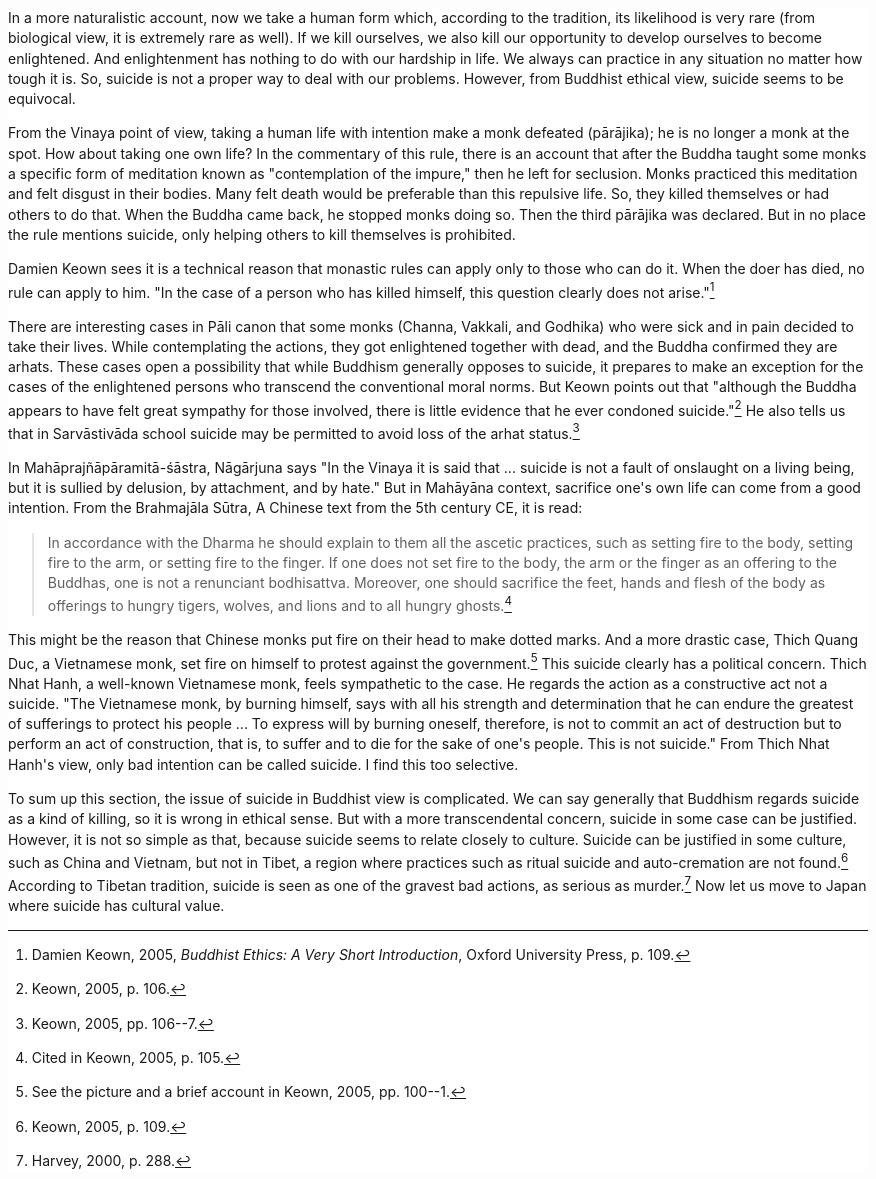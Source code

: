In a more naturalistic account, now we take a human form which, according to the tradition, its likelihood is very rare (from biological view, it is extremely rare as well). If we kill ourselves, we also kill our opportunity to develop ourselves to become enlightened. And enlightenment has nothing to do with our hardship in life. We always can practice in any situation no matter how tough it is. So, suicide is not a proper way to deal with our problems. However, from Buddhist ethical view, suicide seems to be equivocal.

From the Vinaya point of view, taking a human life with intention make a monk defeated (pārājika); he is no longer a monk at the spot. How about taking one own life? In the commentary of this rule, there is an account that after the Buddha taught some monks a specific form of meditation known as "contemplation of the impure," then he left for seclusion. Monks practiced this meditation and felt disgust in their bodies. Many felt death would be preferable than this repulsive life. So, they killed themselves or had others to do that. When the Buddha came back, he stopped monks doing so. Then the third pārājika was declared. But in no place the rule mentions suicide, only helping others to kill themselves is prohibited.

Damien Keown sees it is a technical reason that monastic rules can apply only to those who can do it. When the doer has died, no rule can apply to him. "In the case of a person who has killed himself, this question clearly does not arise."[^keown-vinaya]

[^keown-vinaya]: Damien Keown, 2005, *Buddhist Ethics: A Very Short Introduction*, Oxford University Press, p. 109.

There are interesting cases in Pāli canon that some monks (Channa, Vakkali, and Godhika) who were sick and in pain decided to take their lives. While contemplating the actions, they got enlightened together with dead, and the Buddha confirmed they are arhats. These cases open a possibility that while Buddhism generally opposes to suicide, it prepares to make an exception for the cases of the enlightened persons who transcend the conventional moral norms. But Keown points out that "although the Buddha appears to have felt great sympathy for those involved, there is little evidence that he ever condoned suicide."[^keown-suicide] He also tells us that in Sarvāstivāda school suicide may be permitted to avoid loss of the arhat status.[^keown-arhat]

[^keown-suicide]: Keown, 2005, p. 106.
[^keown-arhat]: Keown, 2005, pp. 106--7.

In Mahāprajñāpāramitā-śāstra, Nāgārjuna says "In the Vinaya it is said that ... suicide is not a fault of onslaught on a living being, but it is sullied by delusion, by attachment, and by hate." But in Mahāyāna context, sacrifice one's own life can come from a good intention. From the Brahmajāla Sūtra, A Chinese text from the 5th century CE, it is read:

[^harvey-nagarjuna]: Cited in Peter Harvey, 2000, *An Introduction to Buddhist Ethics*, Cambridge University Press, p. 288.

> In accordance with the Dharma he should explain to them all the ascetic practices, such as setting fire to the body, setting fire to the arm, or setting fire to the finger. If one does not set fire to the body, the arm or the finger as an offering to the Buddhas, one is not a renunciant bodhisattva. Moreover, one should sacrifice the feet, hands and flesh of the body as offerings to hungry tigers, wolves, and lions and to all hungry ghosts.[^keown-brahmajala]

[^keown-brahmajala]: Cited in Keown, 2005, p. 105.

This might be the reason that Chinese monks put fire on their head to make dotted marks. And a more drastic case, Thich Quang Duc, a Vietnamese monk, set fire on himself to protest against the government.[^keown-duc] This suicide clearly has a political concern. Thich Nhat Hanh, a well-known Vietnamese monk, feels sympathetic to the case. He regards the action as a constructive act not a suicide. "The Vietnamese monk, by burning himself, says with all his strength and determination that he can endure the greatest of sufferings to protect his people ... To express will by burning oneself, therefore, is not to commit an act of destruction but to perform an act of construction, that is, to suffer and to die for the sake of one's people. This is not suicide." From Thich Nhat Hanh's view, only bad intention can be called suicide. I find this too selective.

[^keown-duc]: See the picture and a brief account in Keown, 2005, pp. 100--1.
[^keown-hanh]: Cited in Keown, 2005, p. 102.

To sum up this section, the issue of suicide in Buddhist view is complicated. We can say generally that Buddhism regards suicide as a kind of killing, so it is wrong in ethical sense. But with a more transcendental concern, suicide in some case can be justified. However, it is not so simple as that, because suicide seems to relate closely to culture. Suicide can be justified in some culture, such as China and Vietnam, but not in Tibet, a region where practices such as ritual suicide and auto-cremation are not found.[^keown-tibet] According to Tibetan tradition, suicide is seen as one of the gravest bad actions, as serious as murder.[^harvey-tibet] Now let us move to Japan where suicide has cultural value.


[^takahashi-yukiko]: Yoshitomo Takahashi, 1998, "Suicide in Japan: What are the problems?" in *Suicide Prevention: The Global Context*, edited by Robert J. Kosky et al, 121--130, Kluwer Academic Publishers, p. 121.
[^greenlees-yukiko]: John Greenlees, 1987, "Paradox of Japan's epidemic of suicides among young people", *The Glasgow Herald*, Apr 11, 1987, p. 37.
[^wikipedia-hide]: Wikipedia, 2023, "Hide (musician)," last modified April 3, [https://en.wikipedia.org/wiki/Hide_(musician)](https://en.wikipedia.org/wiki/Hide_(musician)){:target="\_blank"}.
[^takahashi-14yo]: Takahashi, 1998, p. 121.
[^fumes-9death]: The Guardian, 2004, "Nine Japanese die in suicide pacts," [http://www.theguardian. com/technology/2004/oct/13/japan.internationalnews](http://www.theguardian.com/technology/2004/oct/13/japan.internationalnews){:target="\_blank"}.
[^fumes-7death]: The Guardian, 2005, "Seven die in online suicide pact in Japan," [http://www. theguardian.com/technology/2005/mar/02/japan.internationalnews](http://www.theguardian.com/technology/2005/mar/02/japan.internationalnews){:target="\_blank"}.
[^durkheim-harakiri]: Emile Durkheim, 1897/2002, *Suicide: A Study in Sociology*, translated by John A. Spaulding and George Simpson, Routledge, p. 180.
[^keown-tibet]: Keown, 2005, p. 109.
[^harvey-tibet]: Harvey, 2000, p. 288.
[^oxford-dict]: A Concise Oxford English Dictionary
[^rielly-kamikaze]: See comprehensive details in Robin L. Rielly, 2010, *Kamikaze Attacks of World War II*, McFarland &amp; Company.
[^rielly-bushido]: Rielly, 2010, pp. 8--9.
[^axell-confucius]: Albert Axell and Hideaki Kase, 2002, *Kamikaze: Japan's Suicide Gods*, Longman, p. 7.
[^axell-shinto]: Axell and Kase, 2002, p. 4.
[^fuse-seppuku]: Toyomasa Fuse, 1980, "Suicide and Culture in Japan: A Study of Seppuku as an Institutionalized Form of Suicide," *Social Psychiatry* 15:57--63, p. 58.
[^fuse-disembowelment]: Fuse, 1980, pp. 59--61.
[^fuse-life]: Fuse, 1980, p. 62.
[^several-seppuku]: There are several dramatic seppuku occurrences in Japanese history that I do not want to elaborate here. For some details, see Mark L. Blum, 2009, "Collective Suicide at the Funeral of Jitsunyo: Mimesis or Solidarity?" in *Death and the Afterlife in Japanese Buddhism*, edited by Jacqueline I. Stone and Mariko Namba Walter, 137--174, University of Hawai'i Press.
[^blum-sacrifice]: Blum, 2009, p. 145.
[^blum-mourning]: Blum, 2009, p. 146.
[^victoria-takuan]: Brian Daizen Victoria, 2010, "A Buddhological Critique of 'Soldier Zen' in Wartime Japan" in *Buddhist Warfare*, edited by Michael Jerryson and Mark Juergensmeyer, 105--130, Oxford University Press, p. 118.
[^victoria-killing]: Victoria, 2010, p. 119.
[^blum-jitsunyu1]: Cited in Blum, 2009, p. 138.
[^blum-jitsunyu2]: Cited in Blum, 2009, p. 138.
[^blum-pureland]: Blum, 2009, p. 139.
[^blum-honen]: Blum, 2009, p. 154.
[^durkheim-amida]: Durkheim, 1897/2002, p. 183.
[^blum-ojosuicide]: Blum, 2009, p. 153.
[^durkheim-theory]: Durkheim, 1897/2002; see also Blum, 2009, p. 141.
[^fuse-altruistic]: Fuse, 1980, p. 61.
[^fuse-sacrifice]: Fuse, 1980, p. 61.
[^blum-sacrifice]: Blum, 2009, p. 141.
[^simpson-suicide]: Miles E. Simpson and George H. Conklin, 1989. "Socioeconomic Development, Suicide and Religion: A Test of Durkheim's Theory of Religion and Suicide," *Social Forces* 67 (4)(June):945-964, p. 962.
[^becker-postwar]: Carl Becker, 2009, "Aging, Dying, and Bereavement in Contemporary Japan," *Essays in Japanese Philosophy* 4:90--115, p. 104.
[^becker-death]: Becker, 2009, pp. 106--7.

▸ **WHAT YOU ARE ASKED TO DO**
Starting at the line above that holds "There are interesting" and ending at the line that holds "[^keown-arhat]: Keown, 2005, pp. 106--7.", transcribe each line exactly and include no other lines.

▸ **COMPLETED EXERCISE**
There are interesting cases in Pāli canon that some monks (Channa, Vakkali, and Godhika) who were sick and in pain decided to take their lives. While contemplating the actions, they got enlightened together with dead, and the Buddha confirmed they are arhats. These cases open a possibility that while Buddhism generally opposes to suicide, it prepares to make an exception for the cases of the enlightened persons who transcend the conventional moral norms. But Keown points out that "although the Buddha appears to have felt great sympathy for those involved, there is little evidence that he ever condoned suicide."[^keown-suicide] He also tells us that in Sarvāstivāda school suicide may be permitted to avoid loss of the arhat status.[^keown-arhat]

[^keown-suicide]: Keown, 2005, p. 106.
[^keown-arhat]: Keown, 2005, pp. 106--7.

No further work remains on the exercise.